Le référendum annuel de Down Beat

21 juillet 2012 | Serge Truffaut | Musique
En couverture du magazine américain Down Beat, le pianiste Vijay Iyer.
Photo : En couverture du magazine américain Down Beat, le pianiste Vijay Iyer.

Purée ! C’est pas des blagues ! Autrement dit, c’est le contraire, donc sérieux… Enfin, pas autant que le taux interbancaire manipulé par les malfrats de la Wall Street de la City, mais… Down Beat vient de publier les résultats du 60e référendum consacré aux gestes, petits et grands, posés au nom du jazz et du blues.


Tenez-vous bien. Mieux, concentrez-vous à la nanoseconde, car le nom du grand vainqueur de la 60e cuvée devrait vous surprendre, voire vous tétaniser. Pis ? Il s’appelle Vijay Iyer. Il est pianiste et docteur en mathématiques et en physique.


Toujours est-il que cet Américain d’origine indienne, comme dans le Comptoir des Indes cher à Louis XV, a raflé les titres de pianiste de l’année, d’artiste de l’année, de trio de l’année, du plus prometteur des compositeurs, alors que son album Accelerando paru sur étiquette allemande ACT a été nommé disque de l’année.


Au total, Iyer a récolté cinq trophées. Mine de rien comme de beaucoup, de mémoire pas encore percutée par zizimer alias Alzheimer, cinq prix, c’est beaucoup. Et cela met en relief un fait, un constat, important, très important même.

 

Autres temps


On assiste à un changement de génération. Oui, oui, oui… Pas besoin d’être grand clerc pour avancer ce qui précède. Car lorsqu’on s’attarde à d’autres catégories, on note que le trompettiste no 1 est Ambrose Akinmusire, que le saxophoniste alto no 1 est Rudresh Mahanthappa, également d’origine indienne. Que le clarinettiste no 1 se nomme Anat Cohen, que le pianiste Robert Glasper arrive en seconde place derrière Iyer dans la catégorie « artiste de l’année ». Bref, cette année est celle du changement générationnel ou, pour parler chico-branché, du changement de paradigme.


De l’album de Vijay Iyer (29 $ taxes comprises chez Archambault ; on ne l’a pas vu chez HMV), on retient qu’il est emblématique de cette inclination pour la modernité. Ses compositions fourmillent de ponctuations complexes, jamais rébarbatives ou m’as-tu-vu…

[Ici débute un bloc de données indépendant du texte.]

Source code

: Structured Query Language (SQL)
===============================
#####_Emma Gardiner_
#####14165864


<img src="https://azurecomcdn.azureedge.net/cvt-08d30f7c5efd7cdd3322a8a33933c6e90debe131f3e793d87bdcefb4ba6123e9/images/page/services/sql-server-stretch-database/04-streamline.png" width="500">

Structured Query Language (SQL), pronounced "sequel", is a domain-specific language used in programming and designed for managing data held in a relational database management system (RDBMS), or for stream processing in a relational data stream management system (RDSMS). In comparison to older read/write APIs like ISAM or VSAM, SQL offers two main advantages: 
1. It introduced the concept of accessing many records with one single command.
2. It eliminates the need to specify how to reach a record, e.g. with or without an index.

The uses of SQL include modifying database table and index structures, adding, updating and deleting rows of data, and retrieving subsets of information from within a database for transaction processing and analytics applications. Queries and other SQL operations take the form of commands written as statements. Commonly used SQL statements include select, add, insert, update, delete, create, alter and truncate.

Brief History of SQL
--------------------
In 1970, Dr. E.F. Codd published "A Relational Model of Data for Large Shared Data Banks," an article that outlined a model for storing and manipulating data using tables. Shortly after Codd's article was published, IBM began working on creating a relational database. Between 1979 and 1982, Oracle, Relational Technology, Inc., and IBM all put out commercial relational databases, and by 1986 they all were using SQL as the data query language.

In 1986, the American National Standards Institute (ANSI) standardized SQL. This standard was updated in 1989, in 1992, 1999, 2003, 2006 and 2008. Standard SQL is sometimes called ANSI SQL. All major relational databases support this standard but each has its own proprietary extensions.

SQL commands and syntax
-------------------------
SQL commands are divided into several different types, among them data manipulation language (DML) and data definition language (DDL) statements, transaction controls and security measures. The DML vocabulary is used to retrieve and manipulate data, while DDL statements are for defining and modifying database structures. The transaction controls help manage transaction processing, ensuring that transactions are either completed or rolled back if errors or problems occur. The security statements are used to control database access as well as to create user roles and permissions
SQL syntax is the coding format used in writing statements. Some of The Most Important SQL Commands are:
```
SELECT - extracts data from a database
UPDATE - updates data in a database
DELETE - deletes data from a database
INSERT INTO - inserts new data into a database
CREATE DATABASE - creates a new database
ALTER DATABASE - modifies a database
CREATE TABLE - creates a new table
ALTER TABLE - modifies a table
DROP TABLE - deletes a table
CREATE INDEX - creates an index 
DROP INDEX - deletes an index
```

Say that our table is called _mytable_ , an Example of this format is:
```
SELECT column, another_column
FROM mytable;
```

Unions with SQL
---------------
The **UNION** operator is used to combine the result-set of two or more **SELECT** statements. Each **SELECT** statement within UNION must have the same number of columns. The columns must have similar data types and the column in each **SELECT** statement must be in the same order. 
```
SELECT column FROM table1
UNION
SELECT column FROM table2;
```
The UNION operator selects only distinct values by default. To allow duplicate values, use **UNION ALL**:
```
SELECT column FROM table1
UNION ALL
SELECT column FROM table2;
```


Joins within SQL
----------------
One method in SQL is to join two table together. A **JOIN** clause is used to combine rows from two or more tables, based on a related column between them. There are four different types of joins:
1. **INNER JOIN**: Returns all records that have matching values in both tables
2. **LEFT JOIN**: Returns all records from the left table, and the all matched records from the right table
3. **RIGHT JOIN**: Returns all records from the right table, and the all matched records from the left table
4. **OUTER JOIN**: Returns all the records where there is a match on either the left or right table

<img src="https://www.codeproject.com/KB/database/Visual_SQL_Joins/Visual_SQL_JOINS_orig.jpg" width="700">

Signe de ce souci marqué pour imprimer sur ses menus travaux les signes de la « maux-d’air-nid-thé », Iyer a repris à son compte, fait rarissime, une composition écrite par Henry Threadgill, le très sous-estimé saxophoniste. Le titre ? Little Pocket Size Demons.

 

Sonny Rollins ?


Bon. Après l’Accelerando d’Iyer, Road Shows Vol. 2 de Sonny Rollins se trouve à la deuxième place des meilleurs albums de 2011. Dieu sait si on aime Rollins, mais là, vraiment, on ne comprend pas. On ne comprend pas parce que Rollins, des live plus convaincants que celui-ci, il en a signé un sacré paquet.


Rio, de Keith Jarrett, un solo saisi au Brésil et publié par ECM, est troisième ; Be Good, sur Motéma, du chanteur Gregory Porter, est quatrième ; Alma Adentro : The Puerto Rican Songbook, sur Marsalis Music, est cinquième.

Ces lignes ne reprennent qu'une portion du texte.